== SOURCE RECORDS

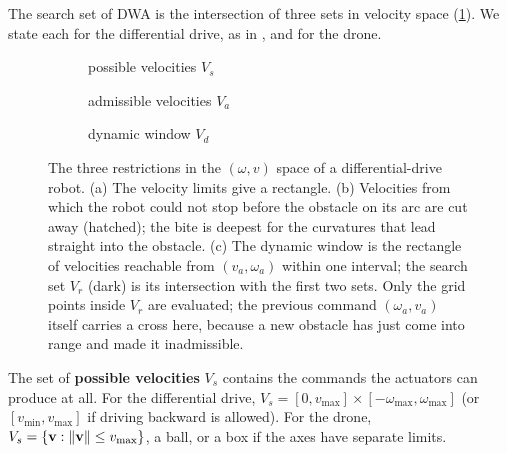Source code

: The search set of DWA is the intersection of three sets in velocity space
(\cref{fig:ch14-spaces}). We state each for the differential drive, as in
\cite{fox1997dwa}, and for the drone.

\begin{figure}[tb]
  \centering
  \begin{subfigure}[b]{0.32\textwidth}\centering
    \caption{possible velocities $V_s$}
  \end{subfigure}\hfill
  \begin{subfigure}[b]{0.32\textwidth}\centering
    \caption{admissible velocities $V_a$}
  \end{subfigure}\hfill
  \begin{subfigure}[b]{0.32\textwidth}\centering
    \caption{dynamic window $V_d$}
  \end{subfigure}
  \caption{The three restrictions in the $(\omega, v)$ space of a
  differential-drive robot. (a) The velocity limits give a rectangle.
  (b) Velocities from which the robot could not stop before the obstacle on
  its arc are cut away (hatched); the bite is deepest for the curvatures that
  lead straight into the obstacle. (c) The dynamic window is the rectangle of
  velocities reachable from $(v_a, \omega_a)$ within one interval; the search
  set $V_r$ (dark) is its intersection with the first two sets. Only the grid
  points inside $V_r$ are evaluated; the previous command $(\omega_a, v_a)$
  itself carries a cross here, because a new obstacle has just come into range
  and made it inadmissible.}
  \label{fig:ch14-spaces}
\end{figure}

\begin{definition}
\label{def:ch14-possible}
The set of \textbf{possible velocities} $V_s$
contains the commands the actuators can produce at all. For the differential
drive, $V_s = [0, v_{\max}] \times [-\omega_{\max}, \omega_{\max}]$ (or
$[v_{\min}, v_{\max}]$ if driving backward is allowed). For the drone,
$V_s = \set{\vel : \norm{\vel} \le v_{\max}}$, a ball, or a box if the axes
have separate limits.
\end{definition}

====

EXERCISE INSTRUCTIONS | Leave out any pictures, please, and quote only the lines from the top of the data through the line that contains "its arc are".

EXERCISE SOLUTION |
Source code

: The search set of DWA is the intersection of three sets in velocity space
(\cref{fig:ch14-spaces}). We state each for the differential drive, as in
\cite{fox1997dwa}, and for the drone.

\begin{figure}[tb]
  \centering
  \begin{subfigure}[b]{0.32\textwidth}\centering
    \caption{possible velocities $V_s$}
  \end{subfigure}\hfill
  \begin{subfigure}[b]{0.32\textwidth}\centering
    \caption{admissible velocities $V_a$}
  \end{subfigure}\hfill
  \begin{subfigure}[b]{0.32\textwidth}\centering
    \caption{dynamic window $V_d$}
  \end{subfigure}
  \caption{The three restrictions in the $(\omega, v)$ space of a
  differential-drive robot. (a) The velocity limits give a rectangle.
  (b) Velocities from which the robot could not stop before the obstacle on
  its arc are cut away (hatched); the bite is deepest for the curvatures that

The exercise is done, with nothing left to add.